Il Torino rimane come stordito da quell’episodio. Zoff è tranquillo, la Juventus è sicura di sé. Si eleva distinto uno striscione nella curva dei Granata: «Il Torino è una Fede». Hai voglia a credere, allora. Il primo tempo si chiude col vantaggio bianconero, e per altri 20’ – della ripresa – non accade un granché. Ma solo per altri 20 minuti.
La ripresa: tutto in 124 secondi
Ripartenza Juventus. La bianca chioma di Bettega illumina la sinistra del campo; passaggio preciso per Boniek che supera Danova, entra in area di rigore e fa fuori con la più classica delle finte il povero Zaccarelli, che lo atterra. Calcio di rigore. Dal dischetto si presenta Platini, chi altri se non lui. Il suo destro è respinto da Terraneo, ma sulla ribattuta è spinto in rete ancora dal Michel pupillo dell’Avvocato.
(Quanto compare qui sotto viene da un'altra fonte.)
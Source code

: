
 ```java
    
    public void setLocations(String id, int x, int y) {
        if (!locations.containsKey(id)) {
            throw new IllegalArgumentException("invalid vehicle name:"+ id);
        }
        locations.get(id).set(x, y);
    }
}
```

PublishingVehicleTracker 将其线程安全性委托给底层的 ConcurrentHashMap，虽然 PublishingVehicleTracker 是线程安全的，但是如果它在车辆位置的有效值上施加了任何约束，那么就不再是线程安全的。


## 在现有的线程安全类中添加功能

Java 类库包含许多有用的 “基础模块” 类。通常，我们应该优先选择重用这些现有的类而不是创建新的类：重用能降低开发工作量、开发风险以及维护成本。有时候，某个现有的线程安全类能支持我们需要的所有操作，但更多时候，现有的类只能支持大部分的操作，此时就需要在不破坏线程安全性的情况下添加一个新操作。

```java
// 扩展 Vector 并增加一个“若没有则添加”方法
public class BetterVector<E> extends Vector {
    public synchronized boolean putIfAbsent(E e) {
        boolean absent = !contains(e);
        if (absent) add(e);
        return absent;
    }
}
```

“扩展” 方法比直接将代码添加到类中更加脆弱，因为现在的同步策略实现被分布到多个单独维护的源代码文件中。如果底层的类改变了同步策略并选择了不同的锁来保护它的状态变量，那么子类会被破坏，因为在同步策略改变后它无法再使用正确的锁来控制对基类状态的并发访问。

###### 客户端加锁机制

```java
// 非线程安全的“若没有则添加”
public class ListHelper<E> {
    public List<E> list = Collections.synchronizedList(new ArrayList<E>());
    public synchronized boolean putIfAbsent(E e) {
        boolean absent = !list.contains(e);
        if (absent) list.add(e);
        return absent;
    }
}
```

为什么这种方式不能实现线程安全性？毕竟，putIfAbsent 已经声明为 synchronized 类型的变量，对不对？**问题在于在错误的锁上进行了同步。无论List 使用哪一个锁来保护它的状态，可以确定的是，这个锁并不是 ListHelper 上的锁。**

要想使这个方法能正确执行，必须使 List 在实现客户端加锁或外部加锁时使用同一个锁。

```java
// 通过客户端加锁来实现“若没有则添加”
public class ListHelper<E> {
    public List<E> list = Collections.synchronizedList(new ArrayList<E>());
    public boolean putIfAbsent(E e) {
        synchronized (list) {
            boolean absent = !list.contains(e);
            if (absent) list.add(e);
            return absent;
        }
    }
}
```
Partita chiusa, si crede. Le parole del Trap a chi gli chiedeva, prima dell’incontro, se le dichiarazioni di Boniek non fossero state eccessivamente distese, risuonano adesso come il sigillo di una superiorità senza sbruffonaggine: «Ma no, mi piace questa attesa tranquilla. Dobbiamo educare i tifosi alla calma».
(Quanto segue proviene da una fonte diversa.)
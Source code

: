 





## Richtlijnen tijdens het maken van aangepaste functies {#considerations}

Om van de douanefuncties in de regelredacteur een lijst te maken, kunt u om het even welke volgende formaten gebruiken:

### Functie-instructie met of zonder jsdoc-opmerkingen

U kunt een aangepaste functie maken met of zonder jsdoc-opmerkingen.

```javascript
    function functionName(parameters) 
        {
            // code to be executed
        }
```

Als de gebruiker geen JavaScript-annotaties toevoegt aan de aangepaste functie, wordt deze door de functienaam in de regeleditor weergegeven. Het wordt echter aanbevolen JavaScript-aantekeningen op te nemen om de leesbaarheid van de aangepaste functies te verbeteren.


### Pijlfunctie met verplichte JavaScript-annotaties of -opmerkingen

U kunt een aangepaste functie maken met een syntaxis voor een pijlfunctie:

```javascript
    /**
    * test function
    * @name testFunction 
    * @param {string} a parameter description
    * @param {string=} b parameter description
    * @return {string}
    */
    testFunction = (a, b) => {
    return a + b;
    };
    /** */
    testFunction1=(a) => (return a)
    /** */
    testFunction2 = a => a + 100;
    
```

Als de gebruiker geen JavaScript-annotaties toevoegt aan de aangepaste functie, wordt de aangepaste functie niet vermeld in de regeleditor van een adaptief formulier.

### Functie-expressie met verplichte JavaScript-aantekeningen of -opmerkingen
Poi, però, accade l’imponderabile. Siamo al 25’. Il Toro, preso per le corna, risponde di rabbia. Cross dalla destra di Galbiati che attraversa tutta l’area di rigore; la palla sembra morire sul secondo palo, ma a farla risorgere è Dossena, che la trasforma in gol. Testata precisa sul secondo palo, Zoff non può nulla; è 1-2. La curva Filadelfia si rianima. Palla al centro, qualche tocco dei bianconeri, recupero palla del Toro. Dalla sinistra Beruatto disegna una traiettoria perfetta sul primo palo che Bonesso – entrato da 14 minuti al posto di Borghi – gira di testa sul secondo, di palo. Il colpo è formidabile. Sergio Brio, preso d’anticipo, si sente come il pugile preso di sorpresa dall’audacia divina dell’avversario: «Come quando ti arriva un pugno sul ring, e tu rimani intontito. Poi, al secondo pugno, vai KO». E la Juve in Knock-Out ci va davvero. 2-2.
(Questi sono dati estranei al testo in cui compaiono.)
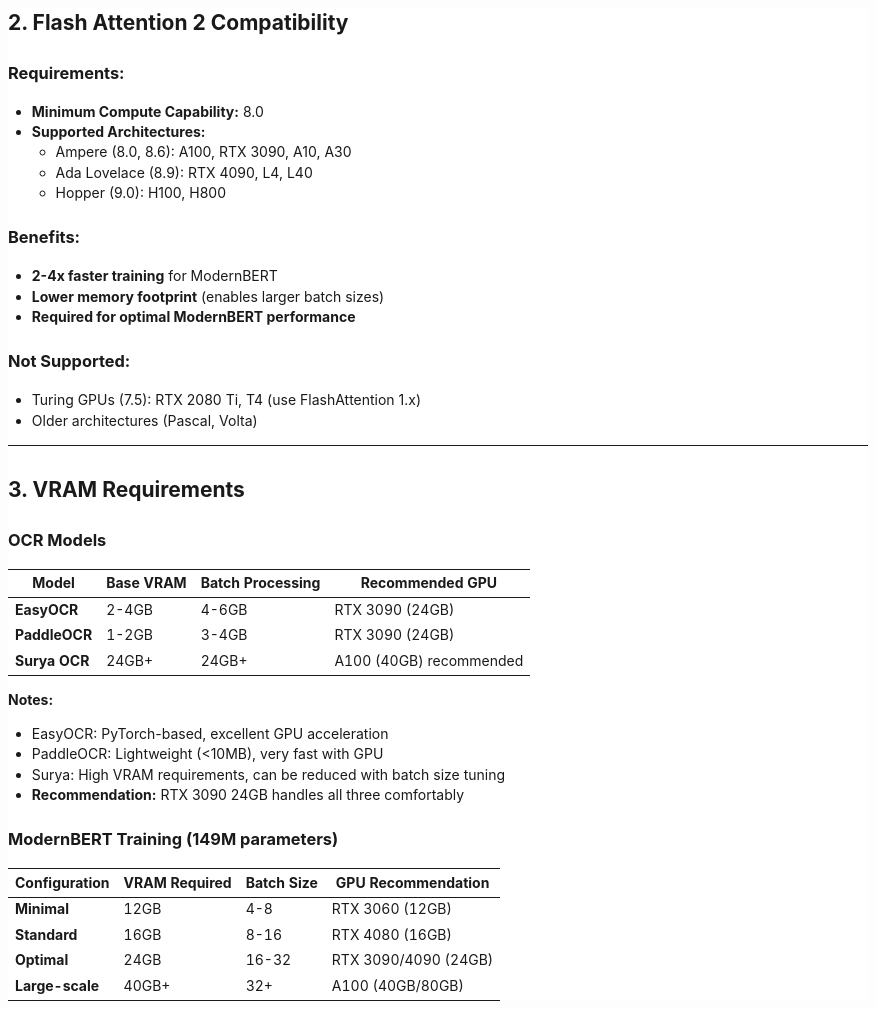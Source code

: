 
## 2. Flash Attention 2 Compatibility

### Requirements:
- **Minimum Compute Capability:** 8.0
- **Supported Architectures:**
  - Ampere (8.0, 8.6): A100, RTX 3090, A10, A30
  - Ada Lovelace (8.9): RTX 4090, L4, L40
  - Hopper (9.0): H100, H800

### Benefits:
- **2-4x faster training** for ModernBERT
- **Lower memory footprint** (enables larger batch sizes)
- **Required for optimal ModernBERT performance**

### Not Supported:
- Turing GPUs (7.5): RTX 2080 Ti, T4 (use FlashAttention 1.x)
- Older architectures (Pascal, Volta)

---

## 3. VRAM Requirements

### OCR Models

| Model | Base VRAM | Batch Processing | Recommended GPU |
|-------|-----------|------------------|-----------------|
| **EasyOCR** | 2-4GB | 4-6GB | RTX 3090 (24GB) |
| **PaddleOCR** | 1-2GB | 3-4GB | RTX 3090 (24GB) |
| **Surya OCR** | 24GB+ | 24GB+ | A100 (40GB) recommended |

**Notes:**
- EasyOCR: PyTorch-based, excellent GPU acceleration
- PaddleOCR: Lightweight (<10MB), very fast with GPU
- Surya: High VRAM requirements, can be reduced with batch size tuning
- **Recommendation:** RTX 3090 24GB handles all three comfortably

### ModernBERT Training (149M parameters)

| Configuration | VRAM Required | Batch Size | GPU Recommendation |
|---------------|---------------|------------|-------------------|
| **Minimal** | 12GB | 4-8 | RTX 3060 (12GB) |
| **Standard** | 16GB | 8-16 | RTX 4080 (16GB) |
| **Optimal** | 24GB | 16-32 | RTX 3090/4090 (24GB) |
| **Large-scale** | 40GB+ | 32+ | A100 (40GB/80GB) |
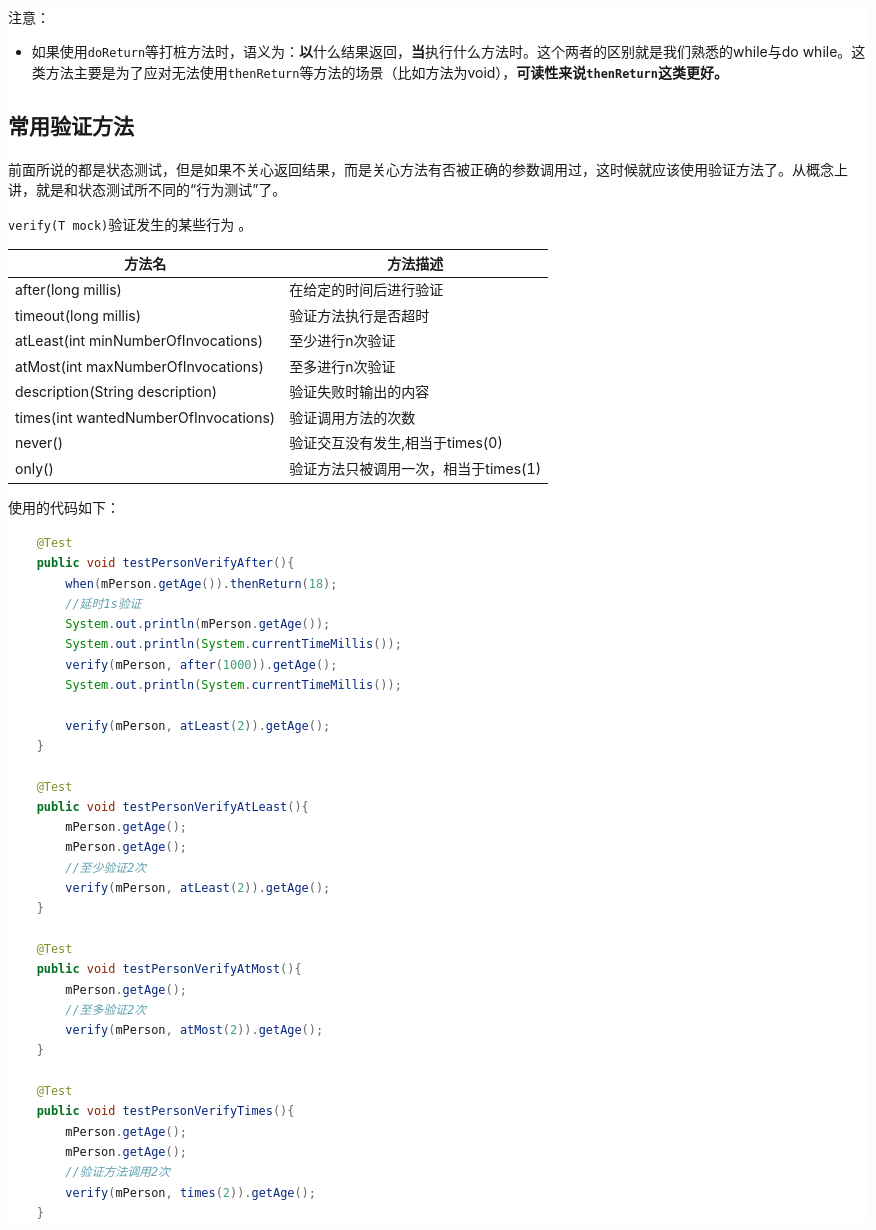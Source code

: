 注意：

- 如果使用`doReturn`等打桩方法时，语义为：**以**什么结果返回，**当**执行什么方法时。这个两者的区别就是我们熟悉的while与do while。这类方法主要是为了应对无法使用`thenReturn`等方法的场景（比如方法为void），**可读性来说`thenReturn`这类更好。**

## 常用验证方法

前面所说的都是状态测试，但是如果不关心返回结果，而是关心方法有否被正确的参数调用过，这时候就应该使用验证方法了。从概念上讲，就是和状态测试所不同的“行为测试”了。

`verify(T mock)`验证发生的某些行为 。

| 方法名                               | 方法描述                             |
| ------------------------------------ | ------------------------------------ |
| after(long millis)                   | 在给定的时间后进行验证               |
| timeout(long millis)                 | 验证方法执行是否超时                 |
| atLeast(int minNumberOfInvocations)  | 至少进行n次验证                      |
| atMost(int maxNumberOfInvocations)   | 至多进行n次验证                      |
| description(String description)      | 验证失败时输出的内容                 |
| times(int wantedNumberOfInvocations) | 验证调用方法的次数                   |
| never()                              | 验证交互没有发生,相当于times(0)      |
| only()                               | 验证方法只被调用一次，相当于times(1) |

使用的代码如下：

```java
    @Test
    public void testPersonVerifyAfter(){
        when(mPerson.getAge()).thenReturn(18);
        //延时1s验证
        System.out.println(mPerson.getAge());
        System.out.println(System.currentTimeMillis());
        verify(mPerson, after(1000)).getAge();
        System.out.println(System.currentTimeMillis());

        verify(mPerson, atLeast(2)).getAge();
    }

    @Test
    public void testPersonVerifyAtLeast(){
        mPerson.getAge();
        mPerson.getAge();
        //至少验证2次
        verify(mPerson, atLeast(2)).getAge();
    }

    @Test
    public void testPersonVerifyAtMost(){
        mPerson.getAge();
        //至多验证2次
        verify(mPerson, atMost(2)).getAge();
    }

    @Test
    public void testPersonVerifyTimes(){
        mPerson.getAge();
        mPerson.getAge();
        //验证方法调用2次
        verify(mPerson, times(2)).getAge();
    }

```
Sessanta. Palla al Toro. Cento. Manovra il Toro. Centoventi. Zaccarelli allarga sulla fascia. Centoventidue. Van de Korput riceve il pallone dopo il velo di Torrisi, che si porta al centro dell’area di rigore. Centoventitre. Palla in mezzo. Centoventiquattro. Rete. Sul cross del terzino olandese, Torrisi gira senza se e senza ma in mezza rovesciata, bucando le mani al povero Dino Nazionale: «La sconfitta più bruciante della mia carriera», dirà poi. Sono passati 124 secondi dal pareggio del Toro, che ora è in vantaggio tra lo stupore e il delirio generali. «Erano sicuri di sbranarci, non conoscevano il cuore del Toro», voce e parole di Dossena, sangue Granata.
La partita prosegue sull’onda lunga di quei folli minuti. L’Avvocato non vuole credere alla realtà, si rifugia nel silenzio. Boniperti aveva lasciato lo stadio a fine primo tempo. Quando gli comunicano cosa è accaduto, stenta a credere che non si tratti di uno scherzo. Ma è forse Torrisi, l’autore del 3-2, a restituirci meglio di ogni altra – e vana – parola il quadro di quella incredibile ed irripetibile situazione: «Ringrazio Bersellini che mi sostituì: vedere quel Toro scatenato da fuori è stato uno spettacolo. Non si era fermato, cercava il 4-2. Dal campo non avevo avuto la giusta percezione di tanto furore. Quel gol mi ha segnato la vita». Ha segnato la vita di tutti noi.